[Start of Attachment]

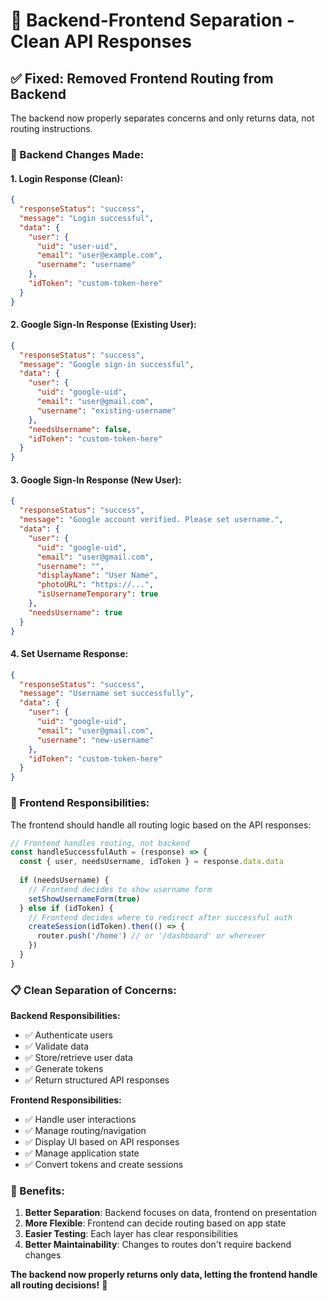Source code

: # 🔄 Backend-Frontend Separation - Clean API Responses

## **✅ Fixed: Removed Frontend Routing from Backend**

The backend now properly separates concerns and only returns data, not routing instructions.

### **🔧 Backend Changes Made:**

#### **1. Login Response (Clean):**
```json
{
  "responseStatus": "success",
  "message": "Login successful",
  "data": {
    "user": {
      "uid": "user-uid",
      "email": "user@example.com",
      "username": "username"
    },
    "idToken": "custom-token-here"
  }
}
```

#### **2. Google Sign-In Response (Existing User):**
```json
{
  "responseStatus": "success",
  "message": "Google sign-in successful",
  "data": {
    "user": {
      "uid": "google-uid",
      "email": "user@gmail.com",
      "username": "existing-username"
    },
    "needsUsername": false,
    "idToken": "custom-token-here"
  }
}
```

#### **3. Google Sign-In Response (New User):**
```json
{
  "responseStatus": "success",
  "message": "Google account verified. Please set username.",
  "data": {
    "user": {
      "uid": "google-uid",
      "email": "user@gmail.com",
      "username": "",
      "displayName": "User Name",
      "photoURL": "https://...",
      "isUsernameTemporary": true
    },
    "needsUsername": true
  }
}
```

#### **4. Set Username Response:**
```json
{
  "responseStatus": "success",
  "message": "Username set successfully",
  "data": {
    "user": {
      "uid": "google-uid",
      "email": "user@gmail.com",
      "username": "new-username"
    },
    "idToken": "custom-token-here"
  }
}
```

### **🎯 Frontend Responsibilities:**

The frontend should handle all routing logic based on the API responses:

```typescript
// Frontend handles routing, not backend
const handleSuccessfulAuth = (response) => {
  const { user, needsUsername, idToken } = response.data.data
  
  if (needsUsername) {
    // Frontend decides to show username form
    setShowUsernameForm(true)
  } else if (idToken) {
    // Frontend decides where to redirect after successful auth
    createSession(idToken).then(() => {
      router.push('/home') // or '/dashboard' or wherever
    })
  }
}
```

### **📋 Clean Separation of Concerns:**

**Backend Responsibilities:**
- ✅ Authenticate users
- ✅ Validate data
- ✅ Store/retrieve user data
- ✅ Generate tokens
- ✅ Return structured API responses

**Frontend Responsibilities:**
- ✅ Handle user interactions
- ✅ Manage routing/navigation
- ✅ Display UI based on API responses
- ✅ Manage application state
- ✅ Convert tokens and create sessions

### **🚀 Benefits:**

1. **Better Separation**: Backend focuses on data, frontend on presentation
2. **More Flexible**: Frontend can decide routing based on app state
3. **Easier Testing**: Each layer has clear responsibilities
4. **Better Maintainability**: Changes to routes don't require backend changes

**The backend now properly returns only data, letting the frontend handle all routing decisions!** 🎉
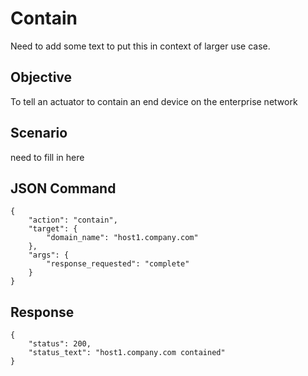 # Contain

Need to add some text to put this in context of larger use case. 

## Objective
To tell an actuator to contain an end device on the enterprise network

## Scenario
need to fill in here

## JSON Command

```
{
    "action": "contain",
    "target": {
        "domain_name": "host1.company.com"
    },
    "args": {
        "response_requested": "complete"
    }
}
```

## Response

```
{  
    "status": 200,
    "status_text": "host1.company.com contained"
}
```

[End of Attachment]

Task to carry out:
Transcribe every line in the entries above, taking out only the images.

Response:
Source code

: # 🔄 Backend-Frontend Separation - Clean API Responses

## **✅ Fixed: Removed Frontend Routing from Backend**

The backend now properly separates concerns and only returns data, not routing instructions.

### **🔧 Backend Changes Made:**

#### **1. Login Response (Clean):**
```json
{
  "responseStatus": "success",
  "message": "Login successful",
  "data": {
    "user": {
      "uid": "user-uid",
      "email": "user@example.com",
      "username": "username"
    },
    "idToken": "custom-token-here"
  }
}
```

#### **2. Google Sign-In Response (Existing User):**
```json
{
  "responseStatus": "success",
  "message": "Google sign-in successful",
  "data": {
    "user": {
      "uid": "google-uid",
      "email": "user@gmail.com",
      "username": "existing-username"
    },
    "needsUsername": false,
    "idToken": "custom-token-here"
  }
}
```

#### **3. Google Sign-In Response (New User):**
```json
{
  "responseStatus": "success",
  "message": "Google account verified. Please set username.",
  "data": {
    "user": {
      "uid": "google-uid",
      "email": "user@gmail.com",
      "username": "",
      "displayName": "User Name",
      "photoURL": "https://...",
      "isUsernameTemporary": true
    },
    "needsUsername": true
  }
}
```

#### **4. Set Username Response:**
```json
{
  "responseStatus": "success",
  "message": "Username set successfully",
  "data": {
    "user": {
      "uid": "google-uid",
      "email": "user@gmail.com",
      "username": "new-username"
    },
    "idToken": "custom-token-here"
  }
}
```

### **🎯 Frontend Responsibilities:**

The frontend should handle all routing logic based on the API responses:

```typescript
// Frontend handles routing, not backend
const handleSuccessfulAuth = (response) => {
  const { user, needsUsername, idToken } = response.data.data
  
  if (needsUsername) {
    // Frontend decides to show username form
    setShowUsernameForm(true)
  } else if (idToken) {
    // Frontend decides where to redirect after successful auth
    createSession(idToken).then(() => {
      router.push('/home') // or '/dashboard' or wherever
    })
  }
}
```

### **📋 Clean Separation of Concerns:**

**Backend Responsibilities:**
- ✅ Authenticate users
- ✅ Validate data
- ✅ Store/retrieve user data
- ✅ Generate tokens
- ✅ Return structured API responses

**Frontend Responsibilities:**
- ✅ Handle user interactions
- ✅ Manage routing/navigation
- ✅ Display UI based on API responses
- ✅ Manage application state
- ✅ Convert tokens and create sessions

### **🚀 Benefits:**

1. **Better Separation**: Backend focuses on data, frontend on presentation
2. **More Flexible**: Frontend can decide routing based on app state
3. **Easier Testing**: Each layer has clear responsibilities
4. **Better Maintainability**: Changes to routes don't require backend changes

**The backend now properly returns only data, letting the frontend handle all routing decisions!** 🎉
 # Contain

Need to add some text to put this in context of larger use case. 

## Objective
To tell an actuator to contain an end device on the enterprise network

## Scenario
need to fill in here

## JSON Command

```
{
    "action": "contain",
    "target": {
        "domain_name": "host1.company.com"
    },
    "args": {
        "response_requested": "complete"
    }
}
```

## Response

```
{  
    "status": 200,
    "status_text": "host1.company.com contained"
}
```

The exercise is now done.